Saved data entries
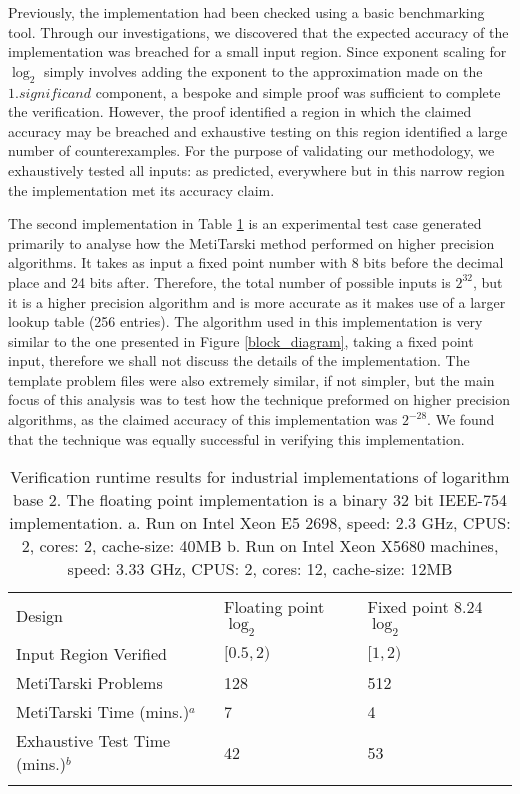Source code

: \documentclass{fac}
\begin{document}
Previously, the implementation had been checked using a basic benchmarking tool. Through our investigations, we discovered that the expected accuracy of the implementation was breached for a small input region. Since exponent scaling for $\log_2$ simply involves adding the exponent to the approximation made on the $1.\textit{significand}$ component, a bespoke and simple proof was sufficient to complete the verification. However, the proof identified a region in which the claimed accuracy may be breached and exhaustive testing on this region identified a large number of counterexamples. For the purpose of validating our methodology, we exhaustively tested all inputs: as predicted, everywhere but in this narrow region the implementation met its accuracy claim.

The second implementation in Table \ref{result} is an experimental test case generated primarily to analyse how the MetiTarski method performed on higher precision algorithms. It takes as input a fixed point number with 8 bits before the decimal place and 24 bits after. Therefore, the total number of possible inputs is $2^{32}$, but it is a higher precision algorithm and is more accurate as it makes use of a larger lookup table (256 entries). The algorithm used in this implementation is very similar to the one presented in Figure \ref{block_diagram}, taking a fixed point input, therefore we shall not discuss the details of the implementation. The template problem files were also extremely similar, if not simpler, but the main focus of this analysis was to test how the technique preformed on higher precision algorithms, as the claimed accuracy of this implementation was $2^{-28}$. We found that the technique was equally successful in verifying this implementation. 

\begin{table}
\begin{tabular}{lll}
\hline\noalign{\smallskip}
Design & Floating point $\log_2$ & Fixed point 8.24 $\log_2$    \\

\noalign{\smallskip}\hline\noalign{\smallskip}

 Input Region Verified& $[0.5,2)$ & $[1,2) $ \\ 
 MetiTarski Problems & 128 & 512 \\
 MetiTarski Time (mins.)$^a$ &  7 & 4 \\ 
 Exhaustive Test Time (mins.)$^b$ & 42 & 53 \\
\noalign{\smallskip}\hline
\end{tabular}
\caption{Verification runtime results for industrial implementations of logarithm base 2. The floating point implementation is a binary 32 bit IEEE-754 implementation.\newline
a. Run on Intel Xeon E5 2698, speed: 2.3 GHz, CPUS: 2, cores: 2, cache-size: 40MB
\newline
b. Run on Intel Xeon X5680 machines, speed: 3.33 GHz, CPUS: 2, cores: 12, cache-size: 12MB}\label{result}     
\end{table}
\end{document}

§ **Task details**:
Find the line with "b. Run on Intel" in the data above. Restate it and all later lines word for word, ending with the last line.

§ **Exercise output**:
b. Run on Intel Xeon X5680 machines, speed: 3.33 GHz, CPUS: 2, cores: 12, cache-size: 12MB}\label{result}     
\end{table}
\end{document}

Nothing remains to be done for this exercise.